Could be. Are you able to make a kernel without watchdogs? Maybe the watchdog malfunctions.

euphoric.cat@lemmy.blahaj.zone · 8 months ago

I have no idea what that means

lurch (he/him)@sh.itjust.works · edit-2 8 months ago

Your error message has “Watchdog Timeout error” in it.

There is a menu config in the linux kernel sourcecode package. It lets you check and uncheck things you want in your kernel. Some can be on, off and “M” for a module you can add or remove while it’s running.

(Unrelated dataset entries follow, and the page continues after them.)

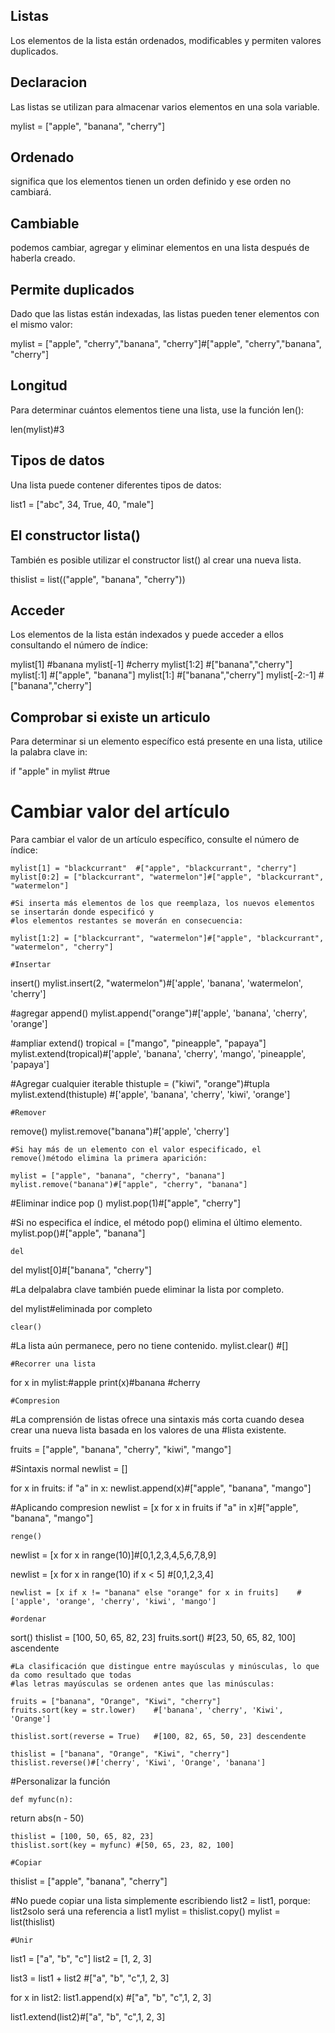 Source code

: ## Listas
Los elementos de la lista están ordenados, modificables y permiten valores duplicados.

## Declaracion
Las listas se utilizan para almacenar varios elementos en una sola variable.

mylist = ["apple", "banana", "cherry"]

## Ordenado
significa que los elementos tienen un orden definido y ese orden no cambiará.

## Cambiable
podemos cambiar, agregar y eliminar elementos en una lista después de haberla creado.

## Permite duplicados
Dado que las listas están indexadas, las listas pueden tener elementos con el mismo valor:

mylist = ["apple", "cherry","banana", "cherry"]#["apple", "cherry","banana", "cherry"]

## Longitud
Para determinar cuántos elementos tiene una lista, use la función len():

len(mylist)#3

## Tipos de datos
Una lista puede contener diferentes tipos de datos:

list1 = ["abc", 34, True, 40, "male"]

## El constructor lista()
También es posible utilizar el constructor list() al crear una nueva lista.

thislist = list(("apple", "banana", "cherry"))

## Acceder
Los elementos de la lista están indexados y puede acceder a ellos consultando el número de índice:

mylist[1]     #banana
mylist[-1]    #cherry
mylist[1:2]   #["banana","cherry"]
mylist[:1]    #["apple", "banana"]
mylist[1:]    #["banana","cherry"]
mylist[-2:-1] #["banana","cherry"]

## Comprobar si existe un articulo
Para determinar si un elemento específico está presente en una lista, utilice la palabra clave in:

if "apple" in mylist	#true

# Cambiar valor del artículo
Para cambiar el valor de un artículo específico, consulte el número de índice:


	mylist[1] = "blackcurrant"	#["apple", "blackcurrant", "cherry"]
	mylist[0:2] = ["blackcurrant", "watermelon"]#["apple", "blackcurrant", "watermelon"]

	#Si inserta más elementos de los que reemplaza, los nuevos elementos se insertarán donde especificó y 
	#los elementos restantes se moverán en consecuencia:
	
	mylist[1:2] = ["blackcurrant", "watermelon"]#["apple", "blackcurrant", "watermelon", "cherry"]

	#Insertar
insert()
	mylist.insert(2, "watermelon")#['apple', 'banana', 'watermelon', 'cherry']

#agregar
	append()
mylist.append("orange")#['apple', 'banana', 'cherry', 'orange']

#ampliar
	extend()
tropical = ["mango", "pineapple", "papaya"]
mylist.extend(tropical)#['apple', 'banana', 'cherry', 'mango', 'pineapple', 'papaya']

#Agregar cualquier iterable
thistuple = ("kiwi", "orange")#tupla
mylist.extend(thistuple)	#['apple', 'banana', 'cherry', 'kiwi', 'orange']

	#Remover
remove()
	mylist.remove("banana")#['apple', 'cherry']

	#Si hay más de un elemento con el valor especificado, el remove()método elimina la primera aparición:

	mylist = ["apple", "banana", "cherry", "banana"]
	mylist.remove("banana")#["apple", "cherry", "banana"]

#Eliminar indice
	pop	()
mylist.pop(1)#["apple", "cherry"]

#Si no especifica el índice, el método pop() elimina el último elemento.
mylist.pop()#["apple", "banana"]

	del	
del mylist[0]#["banana", "cherry"]

#La delpalabra clave también puede eliminar la lista por completo.

del mylist#eliminada por completo

	clear()

#La lista aún permanece, pero no tiene contenido.
mylist.clear()	#[]

	#Recorrer una lista

for x in mylist:#apple
  print(x)#banana
  #cherry

	#Compresion
#La comprensión de listas ofrece una sintaxis más corta cuando desea crear una nueva lista basada en los valores de una 
#lista existente.

fruits = ["apple", "banana", "cherry", "kiwi", "mango"]

#Sintaxis normal
newlist = []

for x in fruits:
  if "a" in x:
    newlist.append(x)#["apple", "banana", "mango"]

#Aplicando compresion
	newlist = [x for x in fruits if "a" in x]#["apple", "banana", "mango"]

	renge()
newlist = [x for x in range(10)]#[0,1,2,3,4,5,6,7,8,9]

newlist = [x for x in range(10) if x < 5]   	#[0,1,2,3,4]

	newlist = [x if x != "banana" else "orange" for x in fruits]	#['apple', 'orange', 'cherry', 'kiwi', 'mango']

	#ordenar
sort()
	thislist = [100, 50, 65, 82, 23]
	fruits.sort()	#[23, 50, 65, 82, 100] ascendente

	#La clasificación que distingue entre mayúsculas y minúsculas, lo que da como resultado que todas 
	#las letras mayúsculas se ordenen antes que las minúsculas:

	fruits = ["banana", "Orange", "Kiwi", "cherry"]
	fruits.sort(key = str.lower)	#['banana', 'cherry', 'Kiwi', 'Orange']

	thislist.sort(reverse = True)	#[100, 82, 65, 50, 23] descendente

	thislist = ["banana", "Orange", "Kiwi", "cherry"]
	thislist.reverse()#['cherry', 'Kiwi', 'Orange', 'banana']

#Personalizar la función

	def myfunc(n):
  return abs(n - 50)

	thislist = [100, 50, 65, 82, 23]
	thislist.sort(key = myfunc)	#[50, 65, 23, 82, 100]

	#Copiar
thislist = ["apple", "banana", "cherry"]

#No puede copiar una lista simplemente escribiendo list2 = list1, porque: list2solo será una referencia a list1
mylist = thislist.copy()
mylist = list(thislist)

	#Unir
list1 = ["a", "b", "c"]
list2 = [1, 2, 3]

list3 = list1 + list2 	#["a", "b", "c",1, 2, 3]

for x in list2:
  list1.append(x)	#["a", "b", "c",1, 2, 3]

  list1.extend(list2)#["a", "b", "c",1, 2, 3]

Watchdog refers to a periodical test that checks if the system still runs as expected, so it auto-reboots or shuts down, if not.

The config has multiple options about watchdogs and hangcheck in multiple places. You could install your distros kernel source package, start with the config from your current kernel and uncheck everything related, then compile a custom kernel that doesn’t have this watchdog and will therefore run further. If it’s a CPU error, it will then just die later. If it’s a bug that just makes the watchdog think the system doesn’t work, it will then run fine.

mvirts@lemmy.world · 8 months ago

na the watchdog just got too hungry (could still be bad???). I think you’d get an mce if you cpu is failing but bootable.